* TRY IT *
Once you find the line with "Spryker Core |" in the data that follows, repeat it and every line after it exactly, through the line with "Make sure that the following modules".

* INFORMATION GIVEN *
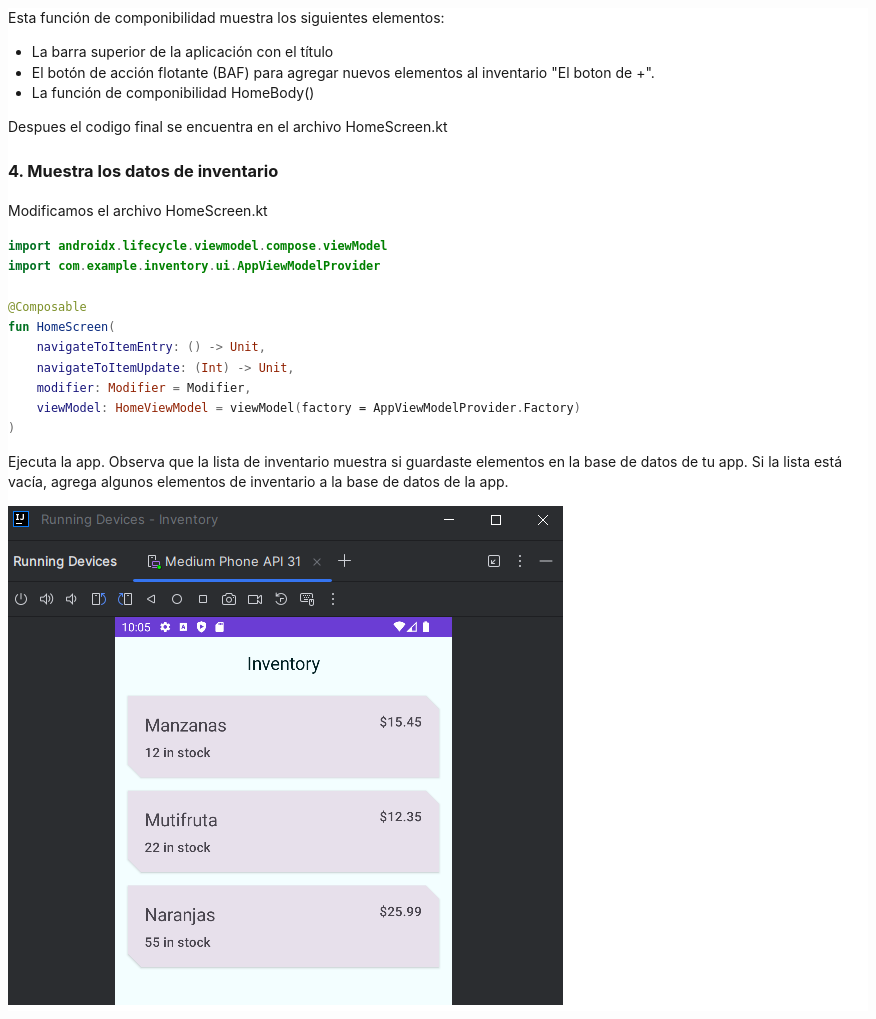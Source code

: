Esta función de componibilidad muestra los siguientes elementos:

- La barra superior de la aplicación con el título
- El botón de acción flotante (BAF) para agregar nuevos elementos al inventario "El boton de +".
- La función de componibilidad HomeBody()

Despues el codigo final se encuentra en el archivo HomeScreen.kt

### 4. Muestra los datos de inventario

Modificamos el archivo HomeScreen.kt

```kotlin
import androidx.lifecycle.viewmodel.compose.viewModel
import com.example.inventory.ui.AppViewModelProvider

@Composable
fun HomeScreen(
    navigateToItemEntry: () -> Unit,
    navigateToItemUpdate: (Int) -> Unit,
    modifier: Modifier = Modifier,
    viewModel: HomeViewModel = viewModel(factory = AppViewModelProvider.Factory)
)
```

Ejecuta la app. Observa que la lista de inventario muestra si guardaste elementos en la base de datos de tu app. Si la lista está vacía, agrega algunos elementos de inventario a la base de datos de la app.

![alt text](./capturasProcedimiento/9.png)
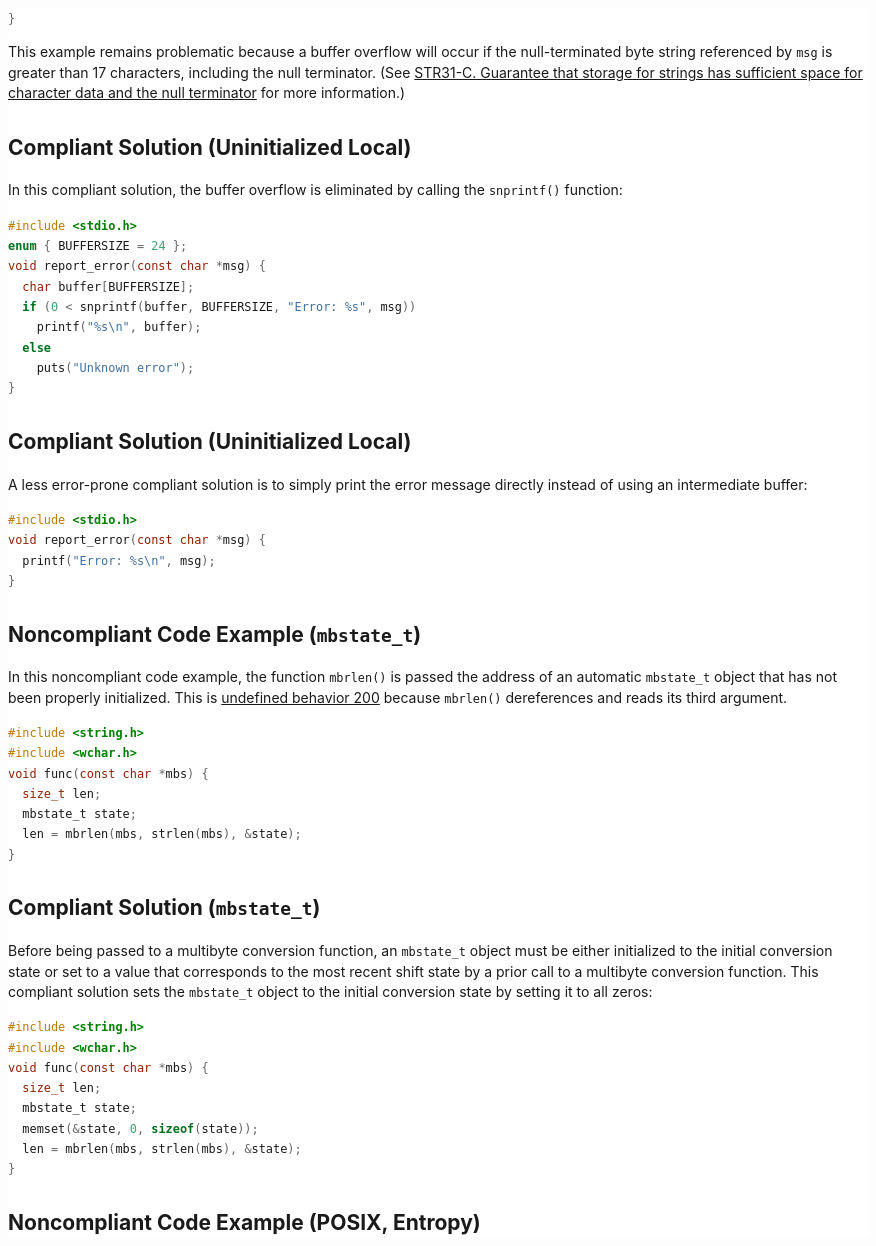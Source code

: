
 ``` c
}
```
This example remains problematic because a buffer overflow will occur if the null-terminated byte string referenced by `msg` is greater than 17 characters, including the null terminator. (See [STR31-C. Guarantee that storage for strings has sufficient space for character data and the null terminator](STR31-C_%20Guarantee%20that%20storage%20for%20strings%20has%20sufficient%20space%20for%20character%20data%20and%20the%20null%20terminator) for more information.)
## Compliant Solution (Uninitialized Local)
In this compliant solution, the buffer overflow is eliminated by calling the `snprintf()` function:
``` c
#include <stdio.h>
enum { BUFFERSIZE = 24 };
void report_error(const char *msg) {
  char buffer[BUFFERSIZE];
  if (0 < snprintf(buffer, BUFFERSIZE, "Error: %s", msg))
    printf("%s\n", buffer);
  else
    puts("Unknown error");
}
```
## Compliant Solution (Uninitialized Local)
A less error-prone compliant solution is to simply print the error message directly instead of using an intermediate buffer:
``` c
#include <stdio.h>
void report_error(const char *msg) {
  printf("Error: %s\n", msg);
}
```
## Noncompliant Code Example (`mbstate_t`)
In this noncompliant code example, the function `mbrlen()` is passed the address of an automatic `mbstate_t` object that has not been properly initialized. This is [undefined behavior 200](CC.-Undefined-Behavior_87152280.html#CC.UndefinedBehavior-ub_200) because `mbrlen()` dereferences and reads its third argument.
``` c
#include <string.h> 
#include <wchar.h>
void func(const char *mbs) {
  size_t len;
  mbstate_t state;
  len = mbrlen(mbs, strlen(mbs), &state);
}
```
## Compliant Solution (`mbstate_t`)
Before being passed to a multibyte conversion function, an `mbstate_t` object must be either initialized to the initial conversion state or set to a value that corresponds to the most recent shift state by a prior call to a multibyte conversion function. This compliant solution sets the `mbstate_t` object to the initial conversion state by setting it to all zeros:
``` c
#include <string.h> 
#include <wchar.h>
void func(const char *mbs) {
  size_t len;
  mbstate_t state;
  memset(&state, 0, sizeof(state));
  len = mbrlen(mbs, strlen(mbs), &state);
}
```
## Noncompliant Code Example (POSIX, Entropy)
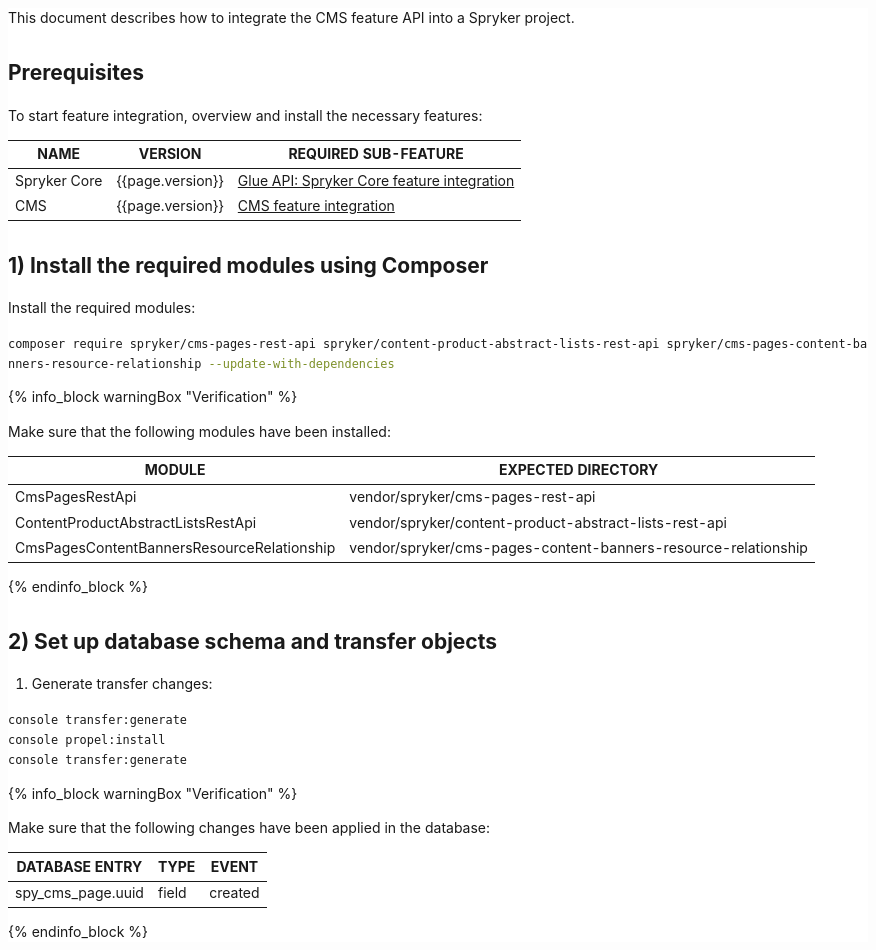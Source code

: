 

This document describes how to integrate the CMS feature API into a Spryker project.

## Prerequisites

To start feature integration, overview and install the necessary features:

| NAME     | VERSION | REQUIRED SUB-FEATURE     |
| --------- | ------ | ------------------------ |
| Spryker Core | {{page.version}}  | [Glue API: Spryker Core feature integration](/docs/scos/dev/feature-integration-guides/{{page.version}}/glue-api/glue-api-spryker-core-feature-integration.html) |
| CMS          | {{page.version}}  | [CMS feature integration](/docs/scos/dev/feature-integration-guides/{{page.version}}/cms-feature-integration.html) |

## 1) Install the required modules using Composer

Install the required modules:

```bash
composer require spryker/cms-pages-rest-api spryker/content-product-abstract-lists-rest-api spryker/cms-pages-content-banners-resource-relationship --update-with-dependencies
```

{% info_block warningBox "Verification" %}

Make sure that the following modules have been installed:

| MODULE   | EXPECTED DIRECTORY    |
| --------------------- | ------------------- |
| CmsPagesRestApi                            | vendor/spryker/cms-pages-rest-api                            |
| ContentProductAbstractListsRestApi         | vendor/spryker/content-product-abstract-lists-rest-api       |
| CmsPagesContentBannersResourceRelationship | vendor/spryker/cms-pages-content-banners-resource-relationship |

{% endinfo_block %}

## 2) Set up database schema and transfer objects

1. Generate transfer changes:

```bash
console transfer:generate
console propel:install
console transfer:generate
```

{% info_block warningBox "Verification" %}

Make sure that the following changes have been applied in the database:

| DATABASE ENTRY    | TYPE  | EVENT   |
| -------------- | ---- | ------ |
| spy_cms_page.uuid | field | created |

{% endinfo_block %}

* ANSWER *
| Spryker Core | {{page.version}}  | [Glue API: Spryker Core feature integration](/docs/scos/dev/feature-integration-guides/{{page.version}}/glue-api/glue-api-spryker-core-feature-integration.html) |
| CMS          | {{page.version}}  | [CMS feature integration](/docs/scos/dev/feature-integration-guides/{{page.version}}/cms-feature-integration.html) |

## 1) Install the required modules using Composer

Install the required modules:

```bash
composer require spryker/cms-pages-rest-api spryker/content-product-abstract-lists-rest-api spryker/cms-pages-content-banners-resource-relationship --update-with-dependencies
```

{% info_block warningBox "Verification" %}

Make sure that the following modules have been installed:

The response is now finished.